I.e., something like “Changing the sign-up sequence from three screens to two screens will increase completion, thereby putting more leads into the funnel.

This is expected to lead to a 7% increase in conversions over the next calendar year because another company with similar demographics and traffic reported similar results.”

Alternatively, you can hedge your bets more while still generating a strong hypothesis by changing it into the “if, then, and because” formula.

If we reduce the sign-up sequence to two screens instead of three, then more users will finish signing up, and conversions will improve by 7% over the next year. This is anticipated because a competitor with comparable traffic had similar outcomes.”

However you choose to engineer your hypothesis, as long as you have background research, a solid variable, actionable consequences, and have aligned the goals of the test with your business needs, it’s sure to be a strong one.

Bottom line: start synthesizing your hypothesis and testing out your ideas. Even if your hypothesis doesn’t pan out, you’re sure to learn something for the next test to make an even more actionable hypothesis next time.

Conclusion

Businesses need every last advantage they can scrape up over their competitors. Getting those advantages is more daunting than ever before, but it doesn’t have to be.

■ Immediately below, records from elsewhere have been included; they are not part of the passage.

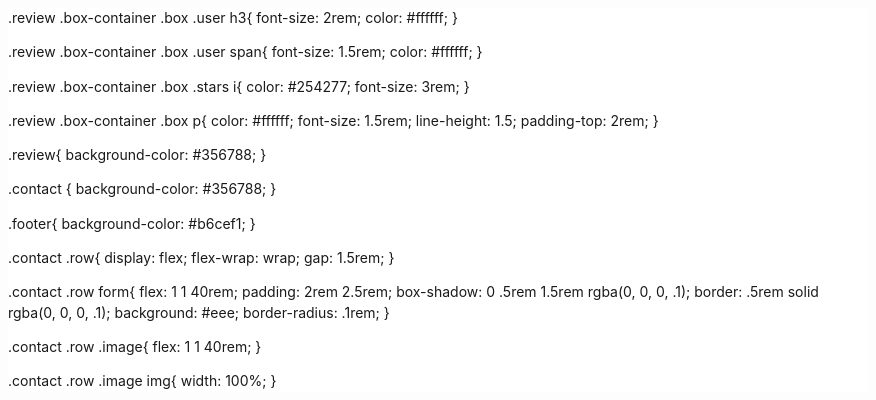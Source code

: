 .review .box-container .box .user h3{
    font-size: 2rem;
    color: #ffffff;
}

.review .box-container .box .user span{
    font-size: 1.5rem;
    color: #ffffff;
}

.review .box-container .box .stars i{
    color: #254277;
    font-size: 3rem;
}

.review .box-container .box p{
    color: #ffffff;
    font-size: 1.5rem;
    line-height: 1.5;
    padding-top: 2rem;
}

.review{
    background-color: #356788;
}

.contact {
    background-color: #356788;
}

.footer{
    background-color: #b6cef1;
}

.contact .row{
    display: flex;
    flex-wrap: wrap;
    gap: 1.5rem;
}

.contact .row form{
    flex: 1 1 40rem;
    padding: 2rem 2.5rem;
    box-shadow: 0 .5rem 1.5rem rgba(0, 0, 0, .1);
    border: .5rem solid rgba(0, 0, 0, .1);
    background: #eee;
    border-radius: .1rem;
}

.contact .row .image{
    flex: 1 1 40rem;
}

.contact .row .image img{
    width: 100%;
}
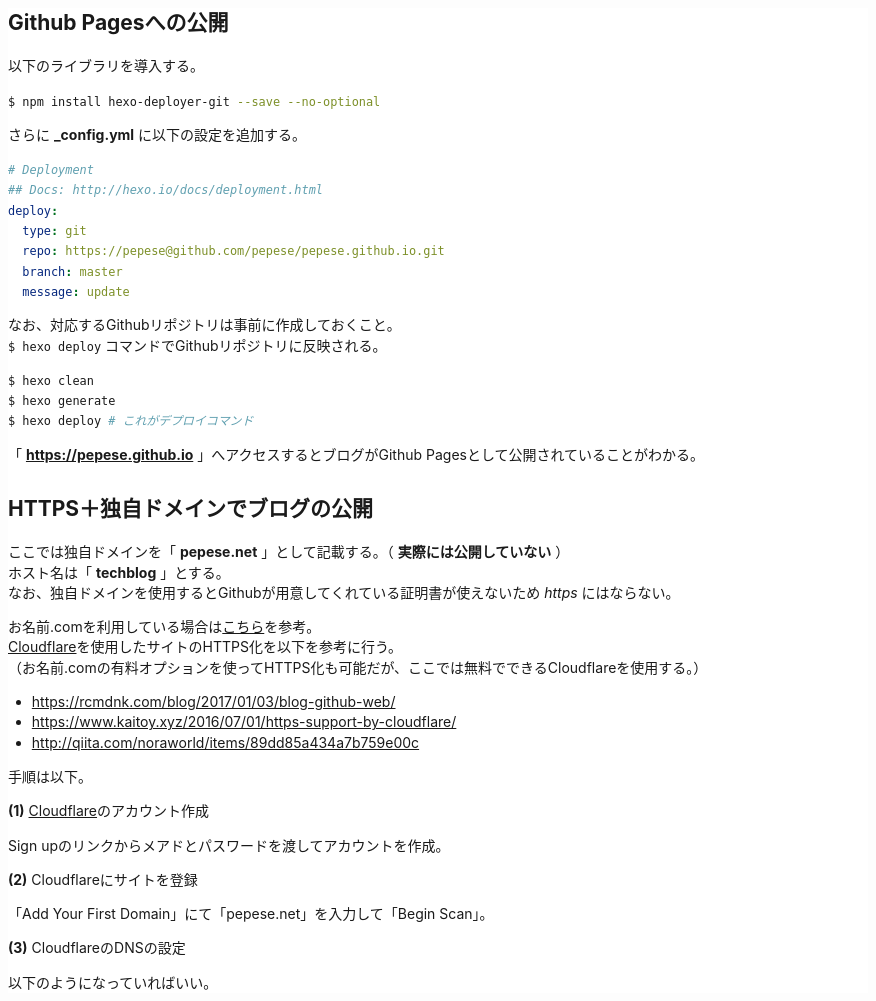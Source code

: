 ## Github Pagesへの公開

以下のライブラリを導入する。

```bash
$ npm install hexo-deployer-git --save --no-optional
```

さらに **_config.yml** に以下の設定を追加する。

```yml
# Deployment
## Docs: http://hexo.io/docs/deployment.html
deploy:
  type: git
  repo: https://pepese@github.com/pepese/pepese.github.io.git
  branch: master
  message: update
```

なお、対応するGithubリポジトリは事前に作成しておくこと。  
`$ hexo deploy` コマンドでGithubリポジトリに反映される。

```bash
$ hexo clean
$ hexo generate
$ hexo deploy # これがデプロイコマンド
```

「 **https://pepese.github.io** 」へアクセスするとブログがGithub Pagesとして公開されていることがわかる。


## HTTPS＋独自ドメインでブログの公開

ここでは独自ドメインを「 **pepese.net** 」として記載する。（ **実際には公開していない** ）  
ホスト名は「 **techblog** 」とする。  
なお、独自ドメインを使用するとGithubが用意してくれている証明書が使えないため *https* にはならない。  

お名前.comを利用している場合は[こちら](http://qiita.com/tiwu_official/items/d7fb6c493ed5eb9ee4fc)を参考。  
[Cloudflare](https://www.cloudflare.com/)を使用したサイトのHTTPS化を以下を参考に行う。  
（お名前.comの有料オプションを使ってHTTPS化も可能だが、ここでは無料でできるCloudflareを使用する。）

- https://rcmdnk.com/blog/2017/01/03/blog-github-web/
- https://www.kaitoy.xyz/2016/07/01/https-support-by-cloudflare/
- http://qiita.com/noraworld/items/89dd85a434a7b759e00c

手順は以下。

**(1)** [Cloudflare](https://www.cloudflare.com/)のアカウント作成

Sign upのリンクからメアドとパスワードを渡してアカウントを作成。

**(2)** Cloudflareにサイトを登録

「Add Your First Domain」にて「pepese.net」を入力して「Begin Scan」。

**(3)** CloudflareのDNSの設定

以下のようになっていればいい。
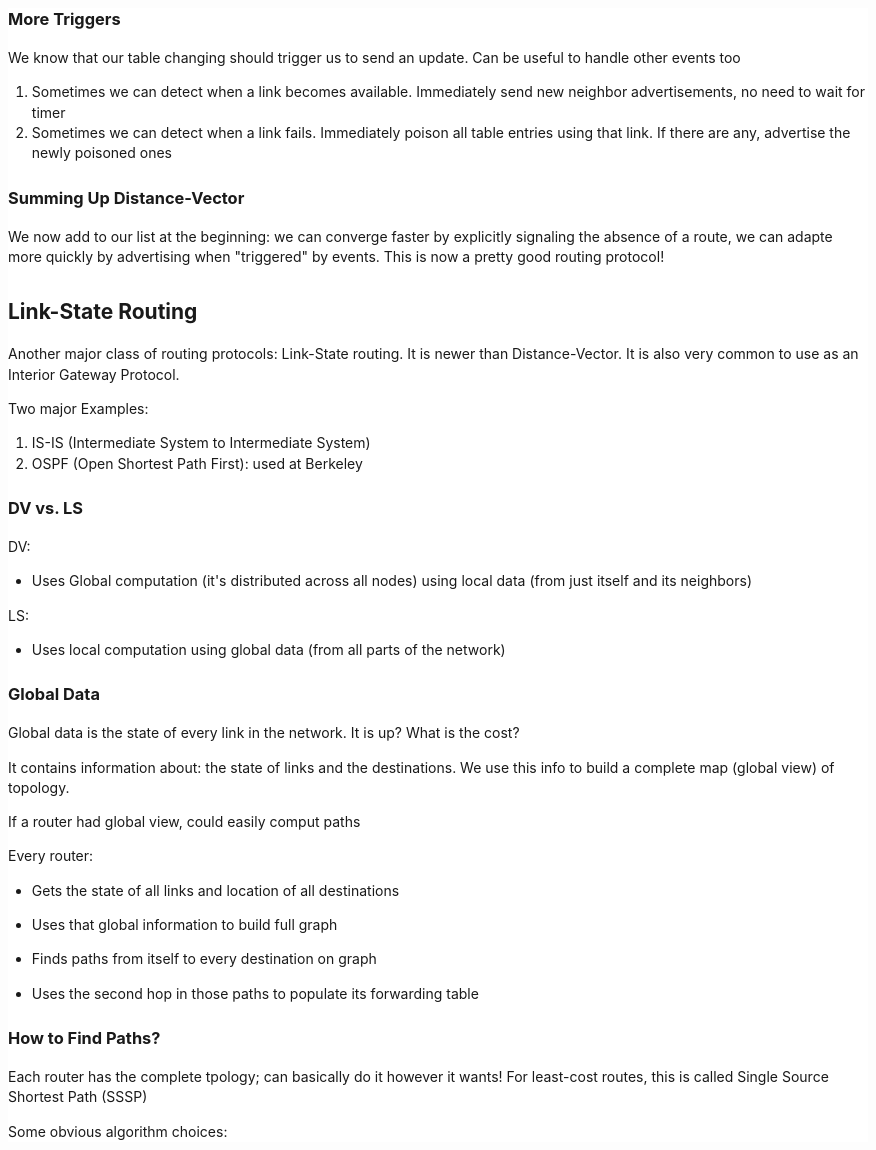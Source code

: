 ### More Triggers
We know that our table changing should trigger us to send an update. Can be useful to handle other events too

1. Sometimes we can detect when a link becomes available. Immediately send new neighbor advertisements, no need to wait for timer
2. Sometimes we can detect when a link fails. Immediately poison all table entries using that link. If there are any, advertise the newly poisoned ones

### Summing Up Distance-Vector
We now add to our list at the beginning: we can converge faster by explicitly signaling the absence of a route, we can adapte more quickly by advertising when "triggered" by events. This is now a pretty good routing protocol!

## Link-State Routing
Another major class of routing protocols: Link-State routing. It is newer than Distance-Vector. It is also very common to use as an Interior Gateway Protocol. 

Two major Examples:
1. IS-IS (Intermediate System to Intermediate System)
2. OSPF (Open Shortest Path First): used at Berkeley

### DV vs. LS
DV:

- Uses Global computation (it's distributed across all nodes) using local data (from just itself and its neighbors)

LS:

- Uses local computation using global data (from all parts of the network)

### Global Data
Global data is the state of every link in the network. It is up? What is the cost?

It contains information about: the state of links and the destinations. We use this info to build a complete map (global view) of topology.

If a router had global view, could easily comput paths

Every router:

- Gets the state of all links and location of all destinations

- Uses that global information to build full graph

- Finds paths from itself to every destination on graph

- Uses the second hop in those paths to populate its forwarding table

### How to Find Paths?
Each router has the complete tpology; can basically do it however it wants! For least-cost routes, this is called Single Source Shortest Path (SSSP)

Some obvious algorithm choices:
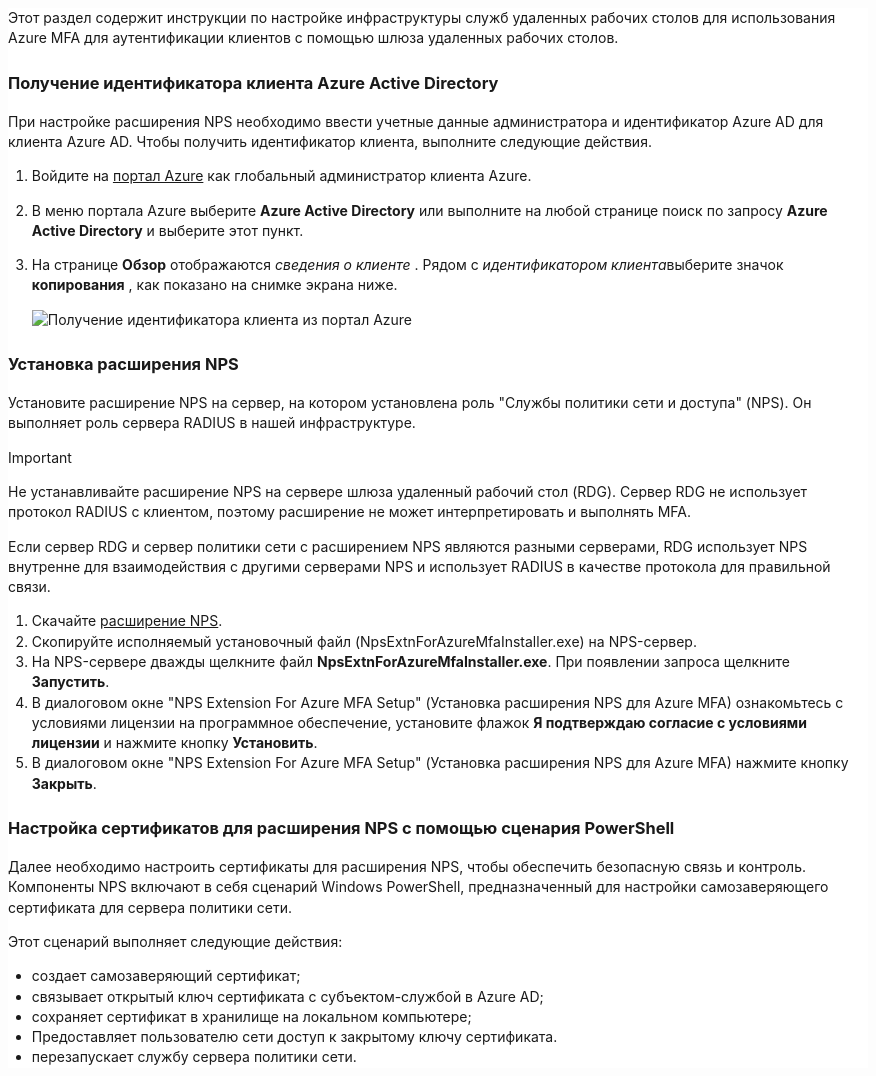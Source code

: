 Этот раздел содержит инструкции по настройке инфраструктуры служб удаленных рабочих столов для использования Azure MFA для аутентификации клиентов с помощью шлюза удаленных рабочих столов.

### <a name="acquire-azure-active-directory-tenant-id"></a>Получение идентификатора клиента Azure Active Directory

При настройке расширения NPS необходимо ввести учетные данные администратора и идентификатор Azure AD для клиента Azure AD. Чтобы получить идентификатор клиента, выполните следующие действия.

1. Войдите на [портал Azure](https://portal.azure.com) как глобальный администратор клиента Azure.
1. В меню портала Azure выберите **Azure Active Directory** или выполните на любой странице поиск по запросу **Azure Active Directory** и выберите этот пункт.
1. На странице **Обзор** отображаются *сведения о клиенте* . Рядом с *идентификатором клиента*выберите значок **копирования** , как показано на снимке экрана ниже.

   ![Получение идентификатора клиента из портал Azure](./media/howto-mfa-nps-extension-rdg/azure-active-directory-tenant-id-portal.png)

### <a name="install-the-nps-extension"></a>Установка расширения NPS

Установите расширение NPS на сервер, на котором установлена роль "Службы политики сети и доступа" (NPS). Он выполняет роль сервера RADIUS в нашей инфраструктуре.

> [!IMPORTANT]
> Не устанавливайте расширение NPS на сервере шлюза удаленный рабочий стол (RDG). Сервер RDG не использует протокол RADIUS с клиентом, поэтому расширение не может интерпретировать и выполнять MFA.
>
> Если сервер RDG и сервер политики сети с расширением NPS являются разными серверами, RDG использует NPS внутренне для взаимодействия с другими серверами NPS и использует RADIUS в качестве протокола для правильной связи.

1. Скачайте [расширение NPS](https://aka.ms/npsmfa).
1. Скопируйте исполняемый установочный файл (NpsExtnForAzureMfaInstaller.exe) на NPS-сервер.
1. На NPS-сервере дважды щелкните файл **NpsExtnForAzureMfaInstaller.exe**. При появлении запроса щелкните **Запустить**.
1. В диалоговом окне "NPS Extension For Azure MFA Setup" (Установка расширения NPS для Azure MFA) ознакомьтесь с условиями лицензии на программное обеспечение, установите флажок **Я подтверждаю согласие с условиями лицензии** и нажмите кнопку **Установить**.
1. В диалоговом окне "NPS Extension For Azure MFA Setup" (Установка расширения NPS для Azure MFA) нажмите кнопку **Закрыть**.

### <a name="configure-certificates-for-use-with-the-nps-extension-using-a-powershell-script"></a>Настройка сертификатов для расширения NPS с помощью сценария PowerShell

Далее необходимо настроить сертификаты для расширения NPS, чтобы обеспечить безопасную связь и контроль. Компоненты NPS включают в себя сценарий Windows PowerShell, предназначенный для настройки самозаверяющего сертификата для сервера политики сети.

Этот сценарий выполняет следующие действия:

* создает самозаверяющий сертификат;
* связывает открытый ключ сертификата с субъектом-службой в Azure AD;
* сохраняет сертификат в хранилище на локальном компьютере;
* Предоставляет пользователю сети доступ к закрытому ключу сертификата.
* перезапускает службу сервера политики сети.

If you apply a little scientific method and run A/B tests, you can uplift yourself from the sea of sameness and identify the best possible strategies to convert your audience into paying customers.

The secret to doing that better than everyone else? Not skipping the basics and creating an A/B testing hypothesis that has actionable metrics and results.

Start by looking at prior data, then narrow down on a variable, align your hypothesis with trackable consequences, and set your goals.

Finally, generate your hypothesis and put it to the test. Your hypothesis might not prove true, but if you base it on these steps, you’ll still learn something, and your next testing session will be that much stronger for it.